Zhang Keke
by Zhang Keke
3 min read

Categories

Tags

Recap of Martin Zinkevich’s blog Best Practices for ML Engineering


Before Machine Learning

Do machine learning like the great engineer you are, not like the expert you aren't.

Machine learning is all of Engineering. ML is limited, but engineering is not. Engineering’s destiny is to quantify problems then solve it. In this case, the first target is how to quantify problems — Design metrics.

  • 1: Don’t be afraid to launch a product without machine learning.
  • 2: Make metrics design and implementation a priority.
  • 3: Choose machine learning over a complex heuristic.

    ML Phase I: Your First Pipeline

  • 4: Keep the first model simple and get the infrastructure right.
  • 5: Test the infrastructure independently from the machine learning.
  • 6: Be careful about dropped data when copying pipelines.
  • 7: Turn heuristics into features, or handle them externally.

    stand on giant’s shoulders

Monitoring

  • 8: Know the freshness requirements of your system.

    How fast you will lost revenue with time goes by.How open you should update your model

  • 9: Detect problems before exporting models.
  • 10: Watch for silent failures.

    Track statistics of Data, before preprocessing and feeds

  • 11: Give feature sets owners and documentation.

    Your First Objective

  • 12: Don’t overthink which objective you choose to directly optimize.
  • 13: Choose a simple, observable and attributable metric for your first objective.

  • 14: Starting with an interpretable model makes debugging easier.

  • 15: Separate Spam Filtering and Quality Ranking in a Policy Layer.

    ML Phase II: Feature Engineering

  • 16: Plan to launch and iterate.
  • 17: Start with directly observed and reported features as opposed to learned features.

  • 18: Explore with features of content that generalize across contexts.
  • 19: Use very specific features when you can.
  • 20: Combine and modify existing features to create new features in human understandable ways.
  • 21: The number of feature weights you can learn in a linear model is roughly proportional to the amount of data you have.
  • 22: Clean up features you are no longer using.

    Unused features create technical debt

Human Analysis of the System

  • 23: You are not a typical end user.
  • 24: Measure the delta between models.
  • 25: When choosing models, utilitarian performance trumps predictive power.
  • 26: Look for patterns in the measured errors, and create new features.
  • 27: Try to quantify observed undesirable behavior.

    Quantify bad part and improve it. Again, Metric is the first important thing At this point, they should do whatever it takes to turn their gripes into solid numbers.
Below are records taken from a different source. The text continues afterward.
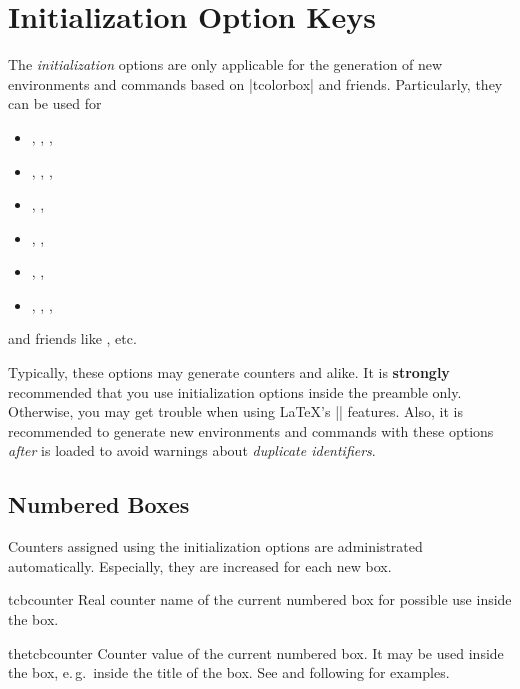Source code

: \clearpage
\section{Initialization Option Keys}\label{sec:initkeys}%
%
The \emph{initialization} options are only applicable for the generation
of new environments and commands based on |tcolorbox| and friends.
Particularly, they can be used for
\begin{itemize}
\item{}, , ,
\item{}, , ,
\item{}, ,
\item{}, ,
\item{}, ,
\item{}, , ,
\end{itemize}
and friends like , etc.

\bigskip
\begin{marker}
Typically, these options may generate counters and alike.
It is \textbf{strongly} recommended that you use initialization options inside
the preamble only. Otherwise, you may get trouble when using \LaTeX's || features.
Also, it is recommended to generate new environments and commands with these
options \emph{after}  is loaded to avoid warnings about
\emph{duplicate identifiers}.
\end{marker}


\subsection{Numbered Boxes}\label{sec:numberedboxes}
Counters assigned using the initialization options are administrated
automatically. Especially, they are increased for each new box.


\begin{docCommand}{tcbcounter}{}
Real counter name of the current numbered box for possible use inside the box.
\end{docCommand}

\begin{docCommand}{thetcbcounter}{}
Counter value of the current numbered box. It may be used inside the box,
e.\,g.\ inside the title of
the box. See  and following for examples.
\end{docCommand}

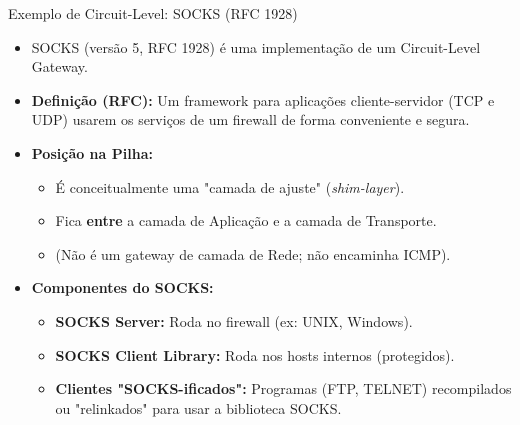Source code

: \begin{frame}{Exemplo de Circuit-Level: SOCKS (RFC 1928)}
    \begin{itemize}
        \item SOCKS (versão 5, RFC 1928) é uma implementação de um Circuit-Level Gateway.

        \item \textbf{Definição (RFC):} Um framework para aplicações cliente-servidor (TCP e UDP) usarem os serviços de um firewall de forma conveniente e segura.

        \item \textbf{Posição na Pilha:}
              \begin{itemize}
                  \item É conceitualmente uma "camada de ajuste" (\textit{shim-layer}).
                  \item Fica \textbf{entre} a camada de Aplicação e a camada de Transporte.
                  \item (Não é um gateway de camada de Rede; não encaminha ICMP).
              \end{itemize}

        \item \textbf{Componentes do SOCKS:}
              \begin{itemize}
                  \item \textbf{SOCKS Server:} Roda no firewall (ex: UNIX, Windows).
                  \item \textbf{SOCKS Client Library:} Roda nos hosts internos (protegidos).
                  \item \textbf{Clientes "SOCKS-ificados":} Programas (FTP, TELNET) recompilados ou "relinkados" para usar a biblioteca SOCKS.
              \end{itemize}
    \end{itemize}
\end{frame}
  • 28: Be aware that identical short term behavior does not imply identical long term behavior.

    Training-Serving Skew

    The best solution is to explicitly monitor it so that system and data changes don’t introduce skew unnoticed.

  • 29: The best way to make sure that you train like you serve is to save the set of features used at serving time, and then pipe those features to a log to use them at training time.
  • 30: Importance weight sampled data, don’t arbitrarily drop it!
  • 31: Beware that if you join data from a table at training and serving time, the data in the table may change.
  • 32: Reuse code between your training pipeline and your serving pipeline whenever possible.
  • 33: If you produce a model based on the data until January 5th, test the model on the data from January 6th and after.

    use next-day data

  • 34: In binary classification for filtering (such as spam detection or determining interesting emails), make small short term sacrifices in performance for very clean data.
  • 35: Beware of the inherent skew in ranking problems.
  • 36: Avoid feedback loops with positional features.
  • 37: Measure Training/Serving Skew.

    Training data, validation data, test data(next data), live data.

ML Phase III: Slowed Growth, Optimization Refinement, and Complex Models

  • 38: Don’t waste time on new features if unaligned objectives have become the issue.
  • 39: Launch decisions will depend upon more than one metric.
  • 40: Keep ensembles simple.
  • 41: When performance plateaus, look for qualitatively new sources of information to add rather than refining existing signals.
  • 42: Don’t expect diversity, personalization, or relevance to be as correlated with popularity as you think they are.
  • 43: Your friends tend to be the same across different products. Your interests tend not to be.